Work order. Only the lines below from the one containing "L. Du Pont)." to the one containing "of everyday life." should be repeated, both included and unchanged.

Dataset entries.
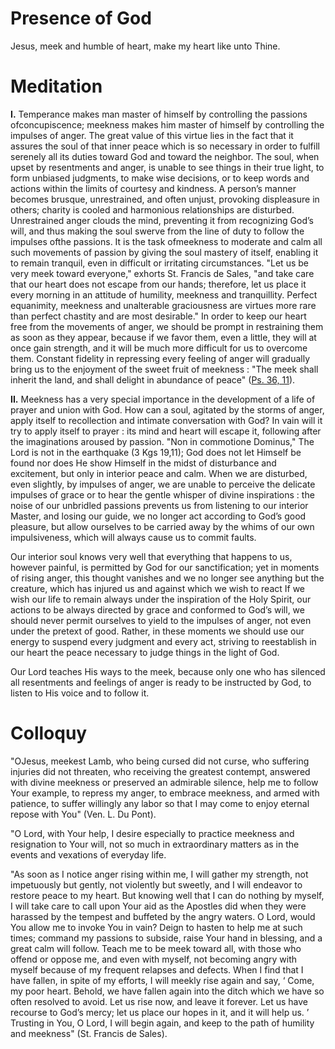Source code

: # Presence of God

Jesus, meek and humble of heart, make my heart like unto Thine.

# Meditation

**I.** Temperance makes man master of himself by controlling the passions ofconcupiscence; meekness makes him master of himself by controlling the impulses of anger. The great value of this virtue lies in the fact that it assures the soul of that inner peace which is so necessary in order to fulfill serenely all its duties toward God and toward the neighbor. The soul, when upset by resentments and anger, is unable to see things in their true light, to form unbiased judgments, to make wise decisions, or to keep words and actions within the limits of courtesy and kindness. A person’s manner becomes brusque, unrestrained, and often unjust, provoking displeasure in others; charity is cooled and harmonious relationships are disturbed. Unrestrained anger clouds the mind, preventing it from recognizing God’s will, and thus making the soul swerve from the line of duty to follow the impulses ofthe passions. It is the task ofmeekness to moderate and calm all such movements of passion by giving the soul mastery of itself, enabling it to remain tranquil, even in difficult or irritating circumstances. "Let us be very meek toward everyone," exhorts St. Francis de Sales, "and take care that our heart does not escape from our hands; therefore, let us place it every morning in an attitude of humility, meekness and tranquillity. Perfect equanimity, meekness and unalterable graciousness are virtues more rare than perfect chastity and are most desirable." In order to keep our heart free from the movements of anger, we should be prompt in restraining them as soon as they appear, because if we favor them, even a little, they will at once gain strength, and it will be much more difficult for us to overcome them. Constant fidelity in repressing every feeling of anger will gradually bring us to the enjoyment of the sweet fruit of meekness : "The meek shall inherit the land, and shall delight in abundance of peace" ([Ps. 36, 11](https://vulgata.online/bible/Ps.36?ed=DR2&vfn=DR2.Ps.36.11:vs)).

**II.** Meekness has a very special importance in the development of a life of prayer and union with God. How can a soul, agitated by the storms of anger, apply itself to recollection and intimate conversation with God? In vain will it try to apply itself to prayer : its mind and heart will escape it, following after the imaginations aroused by passion. "Non in commotione Dominus," The Lord is not in the earthquake (3 Kgs 19,11); God does not let Himself be found nor does He show Himself in the midst of disturbance and excitement, but only in interior peace and calm. When we are disturbed, even slightly, by impulses of anger, we are unable to perceive the delicate impulses of grace or to hear the gentle whisper of divine inspirations : the noise of our unbridled passions prevents us from listening to our interior Master, and losing our guide, we no longer act according to God’s good pleasure, but allow ourselves to be carried away by the whims of our own impulsiveness, which will always cause us to commit faults.

Our interior soul knows very well that everything that happens to us, however painful, is permitted by God for our sanctification; yet in moments of rising anger, this thought vanishes and we no longer see anything but the creature, which has injured us and against which we wish to react If we wish our life to remain always under the inspiration of the Holy Spirit, our actions to be always directed by grace and conformed to God’s will, we should never permit ourselves to yield to the impulses of anger, not even under the pretext of good. Rather, in these moments we should use our energy to suspend every judgment and every act, striving to reestablish in our heart the peace necessary to judge things in the light of God.

Our Lord teaches His ways to the meek, because only one who has silenced all resentments and feelings of anger is ready to be instructed by God, to listen to His voice and to follow it.

# Colloquy

"OJesus, meekest Lamb, who being cursed did not curse, who suffering injuries did not threaten, who receiving the greatest contempt, answered with divine meekness or preserved an admirable silence, help me to follow Your example, to repress my anger, to embrace meekness, and armed with patience, to suffer willingly any labor so that I may come to enjoy eternal repose with You" (Ven. L. Du Pont).

"O Lord, with Your help, I desire especially to practice meekness and resignation to Your will, not so much in extraordinary matters as in the events and vexations of everyday life.

"As soon as I notice anger rising within me, I will gather my strength, not impetuously but gently, not violently but sweetly, and I will endeavor to restore peace to my heart. But knowing well that I can do nothing by myself, I will take care to call upon Your aid as the Apostles did when they were harassed by the tempest and buffeted by the angry waters. O Lord, would You allow me to invoke You in vain? Deign to hasten to help me at such times; command my passions to subside, raise Your hand in blessing, and a great calm will follow. Teach me to be meek toward all, with those who offend or oppose me, and even with myself, not becoming angry with myself because of my frequent relapses and defects. When I find that I have fallen, in spite of my efforts, I will meekly rise again and say, ‘ Come, my poor heart. Behold, we have fallen again into the ditch which we have so often resolved to avoid. Let us rise now, and leave it forever. Let us have recourse to God’s mercy; let us place our hopes in it, and it will help us. ’ Trusting in You, O Lord, I will begin again, and keep to the path of humility and meekness" (St. Francis de Sales).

Expected answer.
"OJesus, meekest Lamb, who being cursed did not curse, who suffering injuries did not threaten, who receiving the greatest contempt, answered with divine meekness or preserved an admirable silence, help me to follow Your example, to repress my anger, to embrace meekness, and armed with patience, to suffer willingly any labor so that I may come to enjoy eternal repose with You" (Ven. L. Du Pont).

"O Lord, with Your help, I desire especially to practice meekness and resignation to Your will, not so much in extraordinary matters as in the events and vexations of everyday life.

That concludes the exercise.